EXTRACTED MATERIAL START

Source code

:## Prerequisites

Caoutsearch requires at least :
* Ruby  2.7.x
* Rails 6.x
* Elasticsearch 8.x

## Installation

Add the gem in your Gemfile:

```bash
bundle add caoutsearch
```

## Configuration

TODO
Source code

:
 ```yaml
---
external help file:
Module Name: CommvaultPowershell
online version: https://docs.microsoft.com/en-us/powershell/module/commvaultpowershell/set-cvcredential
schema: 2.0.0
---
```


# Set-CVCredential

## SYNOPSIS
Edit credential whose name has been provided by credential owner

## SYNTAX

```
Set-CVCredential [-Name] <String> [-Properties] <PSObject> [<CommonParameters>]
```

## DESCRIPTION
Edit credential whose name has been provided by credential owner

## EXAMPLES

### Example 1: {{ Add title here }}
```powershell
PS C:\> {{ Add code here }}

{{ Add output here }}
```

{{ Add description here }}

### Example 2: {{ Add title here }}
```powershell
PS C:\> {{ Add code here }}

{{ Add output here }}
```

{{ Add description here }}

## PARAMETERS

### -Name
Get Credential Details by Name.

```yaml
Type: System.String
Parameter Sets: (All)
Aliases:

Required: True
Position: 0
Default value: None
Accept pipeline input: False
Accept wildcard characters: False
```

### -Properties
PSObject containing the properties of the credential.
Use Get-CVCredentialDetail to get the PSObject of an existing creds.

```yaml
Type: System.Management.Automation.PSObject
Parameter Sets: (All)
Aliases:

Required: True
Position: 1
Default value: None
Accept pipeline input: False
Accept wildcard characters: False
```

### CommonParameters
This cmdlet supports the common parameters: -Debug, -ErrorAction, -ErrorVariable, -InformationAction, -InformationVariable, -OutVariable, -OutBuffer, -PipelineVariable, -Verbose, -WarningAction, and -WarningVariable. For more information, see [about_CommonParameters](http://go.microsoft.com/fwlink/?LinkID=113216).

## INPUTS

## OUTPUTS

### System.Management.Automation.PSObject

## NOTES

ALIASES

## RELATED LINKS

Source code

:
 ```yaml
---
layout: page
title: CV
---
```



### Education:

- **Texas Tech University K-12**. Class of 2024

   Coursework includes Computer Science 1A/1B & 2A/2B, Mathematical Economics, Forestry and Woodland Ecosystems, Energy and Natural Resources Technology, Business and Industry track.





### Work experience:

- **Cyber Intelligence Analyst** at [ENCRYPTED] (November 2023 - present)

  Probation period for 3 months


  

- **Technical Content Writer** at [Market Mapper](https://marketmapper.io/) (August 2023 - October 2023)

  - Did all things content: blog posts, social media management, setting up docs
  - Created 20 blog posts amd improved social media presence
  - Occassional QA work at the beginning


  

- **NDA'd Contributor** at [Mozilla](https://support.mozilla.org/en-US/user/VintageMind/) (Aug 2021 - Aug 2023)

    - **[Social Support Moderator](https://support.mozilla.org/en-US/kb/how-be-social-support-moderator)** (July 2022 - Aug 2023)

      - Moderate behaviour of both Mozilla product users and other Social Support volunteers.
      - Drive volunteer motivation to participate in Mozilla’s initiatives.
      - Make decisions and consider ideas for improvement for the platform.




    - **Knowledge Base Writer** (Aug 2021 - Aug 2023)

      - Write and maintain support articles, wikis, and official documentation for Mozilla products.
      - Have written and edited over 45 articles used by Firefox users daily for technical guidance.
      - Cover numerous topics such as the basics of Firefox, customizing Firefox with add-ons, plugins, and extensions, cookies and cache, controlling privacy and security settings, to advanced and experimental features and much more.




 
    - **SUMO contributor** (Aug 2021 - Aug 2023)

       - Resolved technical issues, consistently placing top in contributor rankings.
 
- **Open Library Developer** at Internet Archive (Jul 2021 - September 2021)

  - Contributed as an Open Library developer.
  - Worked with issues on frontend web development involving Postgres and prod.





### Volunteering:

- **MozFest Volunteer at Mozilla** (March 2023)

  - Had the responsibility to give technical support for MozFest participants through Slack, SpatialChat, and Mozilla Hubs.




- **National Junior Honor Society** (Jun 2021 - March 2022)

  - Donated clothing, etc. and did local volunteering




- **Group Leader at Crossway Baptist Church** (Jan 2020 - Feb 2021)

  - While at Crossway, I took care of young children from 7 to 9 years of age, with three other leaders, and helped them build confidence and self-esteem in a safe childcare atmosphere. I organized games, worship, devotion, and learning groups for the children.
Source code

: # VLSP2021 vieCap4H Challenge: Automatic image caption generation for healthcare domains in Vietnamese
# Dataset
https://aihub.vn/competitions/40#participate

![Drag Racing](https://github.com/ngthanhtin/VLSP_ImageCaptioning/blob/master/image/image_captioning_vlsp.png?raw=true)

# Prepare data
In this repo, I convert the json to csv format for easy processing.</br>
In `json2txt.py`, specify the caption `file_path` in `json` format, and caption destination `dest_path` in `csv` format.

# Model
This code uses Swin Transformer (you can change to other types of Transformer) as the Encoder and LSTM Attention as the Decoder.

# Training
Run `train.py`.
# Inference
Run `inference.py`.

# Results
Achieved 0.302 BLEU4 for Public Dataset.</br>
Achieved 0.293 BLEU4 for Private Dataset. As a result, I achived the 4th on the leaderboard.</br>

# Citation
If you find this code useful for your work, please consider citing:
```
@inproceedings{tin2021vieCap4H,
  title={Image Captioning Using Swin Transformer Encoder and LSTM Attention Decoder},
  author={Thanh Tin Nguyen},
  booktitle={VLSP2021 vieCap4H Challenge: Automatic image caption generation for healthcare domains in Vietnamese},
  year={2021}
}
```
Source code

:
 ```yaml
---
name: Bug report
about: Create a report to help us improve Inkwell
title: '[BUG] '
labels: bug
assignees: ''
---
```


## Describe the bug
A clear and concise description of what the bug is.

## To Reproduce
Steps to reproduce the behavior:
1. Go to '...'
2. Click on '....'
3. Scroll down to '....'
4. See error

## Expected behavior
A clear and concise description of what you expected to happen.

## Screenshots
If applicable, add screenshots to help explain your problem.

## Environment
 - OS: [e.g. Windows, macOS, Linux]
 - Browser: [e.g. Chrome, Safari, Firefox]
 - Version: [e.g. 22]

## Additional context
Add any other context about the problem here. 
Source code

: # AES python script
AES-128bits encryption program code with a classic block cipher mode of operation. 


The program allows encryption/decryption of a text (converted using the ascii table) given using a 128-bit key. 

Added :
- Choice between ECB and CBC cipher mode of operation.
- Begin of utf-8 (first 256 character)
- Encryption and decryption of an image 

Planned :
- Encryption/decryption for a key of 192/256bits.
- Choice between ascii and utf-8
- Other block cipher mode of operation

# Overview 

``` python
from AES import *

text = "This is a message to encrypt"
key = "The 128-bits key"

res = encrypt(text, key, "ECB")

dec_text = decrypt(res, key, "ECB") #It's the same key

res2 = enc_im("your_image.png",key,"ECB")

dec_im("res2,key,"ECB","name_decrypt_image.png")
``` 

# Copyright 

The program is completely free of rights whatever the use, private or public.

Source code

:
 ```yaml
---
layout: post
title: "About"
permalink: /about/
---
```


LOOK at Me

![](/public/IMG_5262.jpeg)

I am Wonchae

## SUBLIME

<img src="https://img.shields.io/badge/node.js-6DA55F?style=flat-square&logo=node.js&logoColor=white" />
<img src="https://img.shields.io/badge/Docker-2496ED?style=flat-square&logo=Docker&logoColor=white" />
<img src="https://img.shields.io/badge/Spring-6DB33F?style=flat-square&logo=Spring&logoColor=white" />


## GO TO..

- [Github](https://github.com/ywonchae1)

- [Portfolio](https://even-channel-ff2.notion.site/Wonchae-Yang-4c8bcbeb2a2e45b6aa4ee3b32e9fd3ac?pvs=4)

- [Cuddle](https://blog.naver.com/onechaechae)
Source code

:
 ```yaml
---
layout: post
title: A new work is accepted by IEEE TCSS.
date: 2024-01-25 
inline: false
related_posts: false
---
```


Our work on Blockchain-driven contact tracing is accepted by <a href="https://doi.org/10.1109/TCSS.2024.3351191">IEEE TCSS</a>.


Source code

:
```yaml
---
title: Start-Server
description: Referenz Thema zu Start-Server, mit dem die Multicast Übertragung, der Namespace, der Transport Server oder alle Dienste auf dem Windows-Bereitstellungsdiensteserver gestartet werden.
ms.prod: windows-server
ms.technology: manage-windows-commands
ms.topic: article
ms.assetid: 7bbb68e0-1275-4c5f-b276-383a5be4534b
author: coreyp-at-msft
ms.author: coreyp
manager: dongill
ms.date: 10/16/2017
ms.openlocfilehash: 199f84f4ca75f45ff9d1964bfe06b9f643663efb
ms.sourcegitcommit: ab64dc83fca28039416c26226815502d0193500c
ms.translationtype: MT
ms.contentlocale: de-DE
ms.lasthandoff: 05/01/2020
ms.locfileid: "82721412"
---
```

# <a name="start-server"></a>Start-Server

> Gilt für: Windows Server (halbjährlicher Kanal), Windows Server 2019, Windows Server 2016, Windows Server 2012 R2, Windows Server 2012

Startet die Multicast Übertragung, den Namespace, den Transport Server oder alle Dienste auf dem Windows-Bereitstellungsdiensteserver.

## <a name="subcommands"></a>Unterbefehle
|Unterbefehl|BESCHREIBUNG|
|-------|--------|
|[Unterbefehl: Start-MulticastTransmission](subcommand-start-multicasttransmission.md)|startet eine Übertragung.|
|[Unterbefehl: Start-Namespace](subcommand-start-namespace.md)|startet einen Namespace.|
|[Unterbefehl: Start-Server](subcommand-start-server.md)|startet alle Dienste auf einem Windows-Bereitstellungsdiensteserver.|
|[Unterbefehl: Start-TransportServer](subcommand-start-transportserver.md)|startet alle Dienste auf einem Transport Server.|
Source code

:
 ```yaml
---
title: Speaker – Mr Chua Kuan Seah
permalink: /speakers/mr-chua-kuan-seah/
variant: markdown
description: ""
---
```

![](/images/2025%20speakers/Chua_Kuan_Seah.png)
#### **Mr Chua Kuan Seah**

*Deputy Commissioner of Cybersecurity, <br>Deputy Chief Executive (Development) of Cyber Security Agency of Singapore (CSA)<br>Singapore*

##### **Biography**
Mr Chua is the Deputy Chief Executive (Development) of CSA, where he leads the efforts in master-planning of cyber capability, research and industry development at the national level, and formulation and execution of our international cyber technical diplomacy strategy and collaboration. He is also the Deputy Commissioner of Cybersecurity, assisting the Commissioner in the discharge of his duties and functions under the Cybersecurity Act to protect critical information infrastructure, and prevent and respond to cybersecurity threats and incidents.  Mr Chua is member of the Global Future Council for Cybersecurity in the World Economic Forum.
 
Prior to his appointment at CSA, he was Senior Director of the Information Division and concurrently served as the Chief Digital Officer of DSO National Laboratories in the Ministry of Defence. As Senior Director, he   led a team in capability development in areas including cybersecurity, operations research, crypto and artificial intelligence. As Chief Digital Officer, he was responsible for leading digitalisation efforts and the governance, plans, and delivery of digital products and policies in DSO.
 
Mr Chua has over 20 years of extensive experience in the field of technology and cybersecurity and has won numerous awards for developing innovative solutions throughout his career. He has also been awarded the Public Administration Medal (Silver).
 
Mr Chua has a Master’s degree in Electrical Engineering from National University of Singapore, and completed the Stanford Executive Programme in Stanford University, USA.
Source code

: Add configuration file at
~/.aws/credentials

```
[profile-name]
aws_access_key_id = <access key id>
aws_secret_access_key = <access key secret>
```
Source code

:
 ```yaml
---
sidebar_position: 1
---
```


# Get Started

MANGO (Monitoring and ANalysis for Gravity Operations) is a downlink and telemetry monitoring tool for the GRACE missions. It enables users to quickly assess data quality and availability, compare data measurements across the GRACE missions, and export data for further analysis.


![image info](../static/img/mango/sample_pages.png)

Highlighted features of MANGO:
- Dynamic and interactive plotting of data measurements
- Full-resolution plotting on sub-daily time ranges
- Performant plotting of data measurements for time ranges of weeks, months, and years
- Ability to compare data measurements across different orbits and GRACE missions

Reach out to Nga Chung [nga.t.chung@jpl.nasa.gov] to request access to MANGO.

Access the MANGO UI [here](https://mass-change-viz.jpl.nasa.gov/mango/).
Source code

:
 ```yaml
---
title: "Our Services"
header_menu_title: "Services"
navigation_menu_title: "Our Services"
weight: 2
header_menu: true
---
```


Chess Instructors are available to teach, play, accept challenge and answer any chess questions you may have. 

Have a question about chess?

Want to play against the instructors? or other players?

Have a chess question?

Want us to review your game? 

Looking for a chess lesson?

EXTRACTED MATERIAL END

● WHAT IS REQUIRED:
Those lines of the records that contain the string "logo" should be identified and copied.

● SOLUTION TO THIS TASK:
<img src="https://img.shields.io/badge/node.js-6DA55F?style=flat-square&logo=node.js&logoColor=white" />
<img src="https://img.shields.io/badge/Docker-2496ED?style=flat-square&logo=Docker&logoColor=white" />
<img src="https://img.shields.io/badge/Spring-6DB33F?style=flat-square&logo=Spring&logoColor=white" />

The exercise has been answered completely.